### Record extracts
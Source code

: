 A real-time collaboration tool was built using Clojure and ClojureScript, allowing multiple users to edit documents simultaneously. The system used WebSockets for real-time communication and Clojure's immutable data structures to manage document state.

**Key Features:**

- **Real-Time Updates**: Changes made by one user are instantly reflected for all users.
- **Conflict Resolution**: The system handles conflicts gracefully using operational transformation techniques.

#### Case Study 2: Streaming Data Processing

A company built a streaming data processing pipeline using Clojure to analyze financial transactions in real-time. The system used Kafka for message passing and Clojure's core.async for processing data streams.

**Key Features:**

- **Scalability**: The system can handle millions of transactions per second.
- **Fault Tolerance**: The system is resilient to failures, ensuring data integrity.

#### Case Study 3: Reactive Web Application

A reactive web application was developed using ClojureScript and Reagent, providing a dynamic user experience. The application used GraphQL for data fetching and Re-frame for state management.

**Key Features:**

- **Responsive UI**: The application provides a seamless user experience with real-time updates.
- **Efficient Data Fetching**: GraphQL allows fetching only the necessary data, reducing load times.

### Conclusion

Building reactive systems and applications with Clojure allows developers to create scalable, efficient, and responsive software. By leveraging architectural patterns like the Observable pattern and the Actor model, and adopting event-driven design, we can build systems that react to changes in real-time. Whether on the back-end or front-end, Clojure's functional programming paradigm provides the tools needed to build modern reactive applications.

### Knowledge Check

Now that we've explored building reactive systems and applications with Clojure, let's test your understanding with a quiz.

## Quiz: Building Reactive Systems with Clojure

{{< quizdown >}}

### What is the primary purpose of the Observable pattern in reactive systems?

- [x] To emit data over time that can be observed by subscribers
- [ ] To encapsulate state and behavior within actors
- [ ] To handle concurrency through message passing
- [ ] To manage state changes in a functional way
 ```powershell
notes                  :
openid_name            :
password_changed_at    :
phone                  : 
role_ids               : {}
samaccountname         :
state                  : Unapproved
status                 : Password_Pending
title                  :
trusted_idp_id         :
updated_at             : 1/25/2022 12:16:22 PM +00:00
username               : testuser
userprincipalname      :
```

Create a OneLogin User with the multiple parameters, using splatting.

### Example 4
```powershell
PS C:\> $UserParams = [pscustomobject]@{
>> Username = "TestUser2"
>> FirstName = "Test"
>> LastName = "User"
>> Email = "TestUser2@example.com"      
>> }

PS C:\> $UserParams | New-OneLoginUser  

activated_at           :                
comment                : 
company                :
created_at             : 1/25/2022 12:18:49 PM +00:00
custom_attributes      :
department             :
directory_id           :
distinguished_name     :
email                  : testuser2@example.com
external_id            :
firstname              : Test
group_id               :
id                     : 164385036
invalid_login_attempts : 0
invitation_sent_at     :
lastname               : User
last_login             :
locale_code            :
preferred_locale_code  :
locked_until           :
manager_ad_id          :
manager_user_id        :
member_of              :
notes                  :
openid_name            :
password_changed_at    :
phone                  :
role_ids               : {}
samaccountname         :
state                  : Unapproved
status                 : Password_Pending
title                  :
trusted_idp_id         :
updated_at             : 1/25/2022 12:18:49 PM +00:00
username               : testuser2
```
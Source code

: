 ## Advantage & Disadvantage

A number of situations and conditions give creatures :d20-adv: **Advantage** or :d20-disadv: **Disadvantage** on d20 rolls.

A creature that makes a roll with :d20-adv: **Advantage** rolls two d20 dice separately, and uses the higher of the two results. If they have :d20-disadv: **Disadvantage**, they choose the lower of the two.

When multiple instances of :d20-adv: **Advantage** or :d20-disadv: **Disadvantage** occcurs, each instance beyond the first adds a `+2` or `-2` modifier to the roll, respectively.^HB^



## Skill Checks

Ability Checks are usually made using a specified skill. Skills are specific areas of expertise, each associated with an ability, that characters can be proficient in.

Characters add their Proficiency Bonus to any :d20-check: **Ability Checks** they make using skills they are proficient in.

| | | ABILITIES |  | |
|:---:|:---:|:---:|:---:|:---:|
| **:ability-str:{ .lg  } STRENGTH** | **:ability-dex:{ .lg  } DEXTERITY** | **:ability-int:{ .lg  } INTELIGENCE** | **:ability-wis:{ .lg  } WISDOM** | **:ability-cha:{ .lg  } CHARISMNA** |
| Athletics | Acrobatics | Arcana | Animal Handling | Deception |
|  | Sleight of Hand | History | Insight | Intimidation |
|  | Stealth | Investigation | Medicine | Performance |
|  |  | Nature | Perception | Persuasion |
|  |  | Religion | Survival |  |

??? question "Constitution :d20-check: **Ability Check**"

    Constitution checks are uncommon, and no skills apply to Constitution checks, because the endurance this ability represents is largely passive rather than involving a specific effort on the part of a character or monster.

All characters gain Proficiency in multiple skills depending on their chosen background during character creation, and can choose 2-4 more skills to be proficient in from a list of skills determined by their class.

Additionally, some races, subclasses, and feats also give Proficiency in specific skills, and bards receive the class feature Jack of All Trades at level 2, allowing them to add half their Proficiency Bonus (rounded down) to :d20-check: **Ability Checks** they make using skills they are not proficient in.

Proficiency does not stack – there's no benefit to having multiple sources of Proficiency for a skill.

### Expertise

### Task objective
In the listing above, start at the line with "A number of", go on through the line with "## Skill Checks", and copy each of those lines exactly; leave out all the rest.

### Exercise response
A number of situations and conditions give creatures :d20-adv: **Advantage** or :d20-disadv: **Disadvantage** on d20 rolls.

A creature that makes a roll with :d20-adv: **Advantage** rolls two d20 dice separately, and uses the higher of the two results. If they have :d20-disadv: **Disadvantage**, they choose the lower of the two.

When multiple instances of :d20-adv: **Advantage** or :d20-disadv: **Disadvantage** occcurs, each instance beyond the first adds a `+2` or `-2` modifier to the roll, respectively.^HB^



## Skill Checks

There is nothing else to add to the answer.